Suppose $f, g$ are set-maps from some set $S$ to itself such that $f \circ g = g \circ f$. (1) What can we say about $f, g$? There seems to be surprisingly little.
If not, consider the following specialization: $f$ is a set-map from $S$ to itself such that for all maps $g$ (also from $S$ to itself) we have $f \circ g = g \circ f$. (2) Can we now say anything about $f$?
If still not, consider the following generalization (?): $f, g$ are set-maps from $S$ to itself, $T$ to itself respectively, such that for all maps $\varphi: S \rightarrow T$, we have $\varphi \circ f = g \circ \varphi$. (3) What can we now say about $f, g$?

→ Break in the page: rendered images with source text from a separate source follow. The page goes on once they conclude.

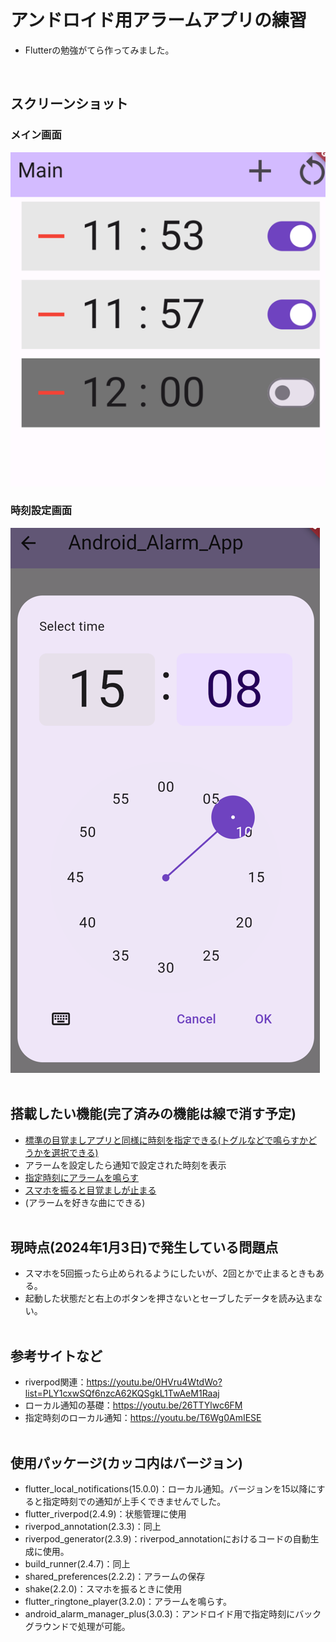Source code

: # アンドロイド用アラームアプリの練習
- Flutterの勉強がてら作ってみました。
<br>


## スクリーンショット
### メイン画面
<img src="./screenshot/main_screen.png">
<br>

### 時刻設定画面
<img src="./screenshot/edit_alarm.png">
<br><br>

## 搭載したい機能(完了済みの機能は線で消す予定)
- <u>標準の目覚ましアプリと同様に時刻を指定できる(トグルなどで鳴らすかどうかを選択できる)</u>
- アラームを設定したら通知で設定された時刻を表示
- <u>指定時刻にアラームを鳴らす</u>
- <u>スマホを振ると目覚ましが止まる</u>
- (アラームを好きな曲にできる)
<br><br>

## 現時点(2024年1月3日)で発生している問題点
- スマホを5回振ったら止められるようにしたいが、2回とかで止まるときもある。
- 起動した状態だと右上のボタンを押さないとセーブしたデータを読み込まない。
<br><br>

## 参考サイトなど
- riverpod関連：https://youtu.be/0HVru4WtdWo?list=PLY1cxwSQf6nzcA62KQSgkL1TwAeM1Raaj
- ローカル通知の基礎：https://youtu.be/26TTYlwc6FM
- 指定時刻のローカル通知：https://youtu.be/T6Wg0AmIESE
<br><br>

## 使用パッケージ(カッコ内はバージョン)
- flutter_local_notifications(15.0.0)：ローカル通知。バージョンを15以降にすると指定時刻での通知が上手くできませんでした。
- flutter_riverpod(2.4.9)：状態管理に使用
- riverpod_annotation(2.3.3)：同上
- riverpod_generator(2.3.9)：riverpod_annotationにおけるコードの自動生成に使用。
- build_runner(2.4.7)：同上
- shared_preferences(2.2.2)：アラームの保存
- shake(2.2.0)：スマホを振るときに使用
- flutter_ringtone_player(3.2.0)：アラームを鳴らす。
- android_alarm_manager_plus(3.0.3)：アンドロイド用で指定時刻にバックグラウンドで処理が可能。
<br><br>

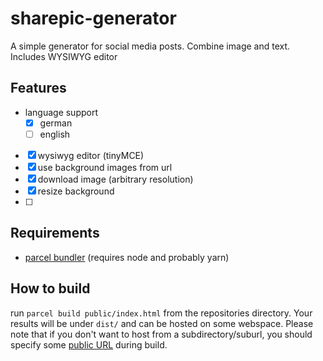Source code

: # sharepic-generator
A simple generator for social media posts. Combine image and text. Includes WYSIWYG editor

## Features
- language support
    - [x] german
    - [ ] english
- [x] wysiwyg editor (tinyMCE)
- [x] use background images from url
- [x] download image (arbitrary resolution)
- [x] resize background
- [ ] 

## Requirements
- [parcel bundler](https://parceljs.org/) (requires node and probably yarn)

## How to build
run `parcel build public/index.html` from the repositories directory. Your results will be under `dist/` and can be hosted on some webspace. Please note that if you don't want to host from a subdirectory/suburl, you should specify some [public URL](https://parceljs.org/cli.html) during build.
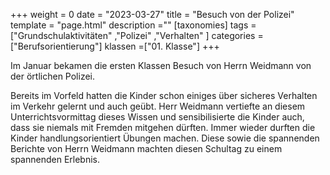 +++
weight = 0
date = "2023-03-27"
title = "Besuch von der Polizei"
template = "page.html"
description =""
[taxonomies]
tags = ["Grundschulaktivitäten" ,"Polizei" ,"Verhalten" ]
categories = ["Berufsorientierung"]
klassen =["01. Klasse"]
+++

Im Januar bekamen die ersten Klassen Besuch von Herrn Weidmann von der örtlichen Polizei.

<!-- more -->

Bereits im Vorfeld hatten die Kinder schon einiges über sicheres Verhalten im Verkehr gelernt und auch geübt. Herr Weidmann vertiefte an diesem Unterrichtsvormittag dieses Wissen und sensibilisierte die Kinder auch, dass sie niemals mit Fremden mitgehen dürften. Immer wieder durften die Kinder handlungsorientiert Übungen machen. Diese sowie die spannenden Berichte von Herrn Weidmann machten diesen Schultag zu einem spannenden Erlebnis.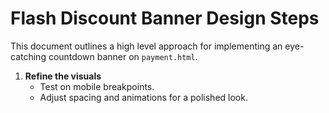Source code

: # Flash Discount Banner Design Steps

This document outlines a high level approach for implementing an eye-catching countdown banner on `payment.html`.

1. **Refine the visuals**
   - Test on mobile breakpoints.
   - Adjust spacing and animations for a polished look.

(The original problem, made most obvious by (3), is to find all natural transformations of the identity functor $Set \rightarrow Set$. These questions are just what I found to be the obvious things to think about. Unfortunately, I'm having a hard time answering any of them and would appreciate some help.)
How about this: if $f(x)=x$ then $f(g(x))=g(f(x))=g(x)$. To put it in words, $g$ maps each fixed point of $f$ to a fixed point of $f$.
And then another thought: since $f^2 \circ g = f \circ g \circ f = g \circ f^2$, it follows that $g$ maps each fixed point of $f^2$ to a fixed point of $f^2$. And to translate that into a statement about $f$ itself, $g$ maps each point of period at most $2$ for $f$ to a point of period at most $2$ for $f$.
And then a further thought: by a similar argument for each natural number $n$, $g$ maps each point of period at most $n$ for $f$ to a point of period at most $n$ for $f$.
And then, by symmetry, $f$ maps each point of period at most $n$ for $g$ to a point of period at most $n$ for $g$.
Perhaps there's even more...